The Gilmo Report

April 10, 2013

April 10, 2013

I’ve dubbed this the “Flying V” market, in honor of the Gibson electric guitar model of the same name and the wild v-shaped action of the major market indexes over the past four days and the past four months, something that is perhaps a symptom of a largely QE-driven market. The market indexes have sold off three times over the past 3-4 months only to form deep “V” formations and then fly off to new highs, each time shaking investors out, as the daily chart of the NASDAQ Composite Index, below, illustrates. The NASDAQ staged a third-day follow-through today, unless you want to call Friday’s long “lower-tail” type action a rally attempt day, in which case today would be a fourth-day follow-through. Meanwhile, most leading stocks are exhibiting v-shaped action of their own while remaining out of position for proper buy points to appear in association with the strong index action. Unless I see a playable entry point on the long side, I’m not willing to jump in on the long side after a four-day streak to new highs by the big market indexes. The Fed minutes from the more recent meeting were released today, and they showed that more Fed board members believe that the need for QE is diminishing. The alibi for today’s move was that the market interprets this as the Fed seeing a strong economy down the line, but we have to remember that the Fed heads are good at talking out of both sides of their mouth, down-playing the need for QE while they continue their QE policies. Big Dow and NASDAQ stocks were some of the biggest movers today as all the major indexes moved to higher highs.

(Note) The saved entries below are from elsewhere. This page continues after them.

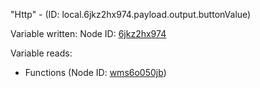 "Http" - (ID: local.6jkz2hx974.payload.output.buttonValue)

Variable written:
Node ID: [6jkz2hx974](../nodes/6jkz2hx974.md)

Variable reads:
* Functions (Node ID: [wms6o050jb](../nodes/wms6o050jb.md))
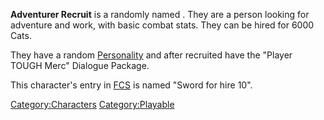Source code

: **Adventurer Recruit** is a randomly named [](Generic_Recruits.md). They are a person looking for
adventure and work, with basic combat stats. They can be hired for 6000
Cats.

They have a random [Personality](Personality.md "wikilink") and after
recruited have the "Player TOUGH Merc" Dialogue Package.

This character's entry in [FCS](Forgotten_Construction_Set.md "wikilink")
is named "Sword for hire 10".

[Category:Characters](Category:Characters "wikilink")
[Category:Playable](Category:Playable "wikilink")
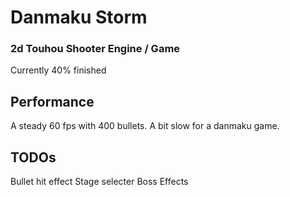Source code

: Danmaku Storm
==================
### 2d Touhou Shooter Engine / Game
Currently 40% finished

## Performance
A steady 60 fps with 400 bullets. A bit slow for a danmaku game.

## TODOs
Bullet hit effect
Stage selecter
Boss Effects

The Fed’s comments sent gold and silver flying to the downside, with the SPDR Gold Shares (GLD) down the most as it appears headed for a test of its lows. For now we must steer clear of the precious metals.




While there were some isolated spots of strength in individual stocks that are consistent with our methodology, a lot of these moves are difficult to act on given the v-shaped moves up off of last week’s lows. One of the better ones, however, was Proto Labs (PRLB). This looked pretty ugly as it broke down below its 50-day moving average last week, but the stock snapped out of its funk with a wild v-shaped breakout today. This is in buyable range of the 49.68 breakout point, which it should hold.




Exone Company (XONE), like PRLB, benefitted from positive comments regarding the 3-D printers, and it jacked to new highs today on a huge v-shaped move after the stock collapsed right back into its prior little base formation. The only way to have been involved in this today would have been to buy the pullback into the 30 price area.




3-D printing stocks in general were on the move, and Stratasys (SSYS) joined the party by staging a pocket pivot move up through its 50-day moving average both yesterday and today. Look for this to hold the 50-day line at 72.10 on any pullback from here.




Sodastream International (SODA) fell below support within the recent region of tight action that I discussed in my March 31st report, looking quite ugly in the process. But it too made the big V-turn and ran up higher highs on below-average volume, thus is not buyable given the light volume.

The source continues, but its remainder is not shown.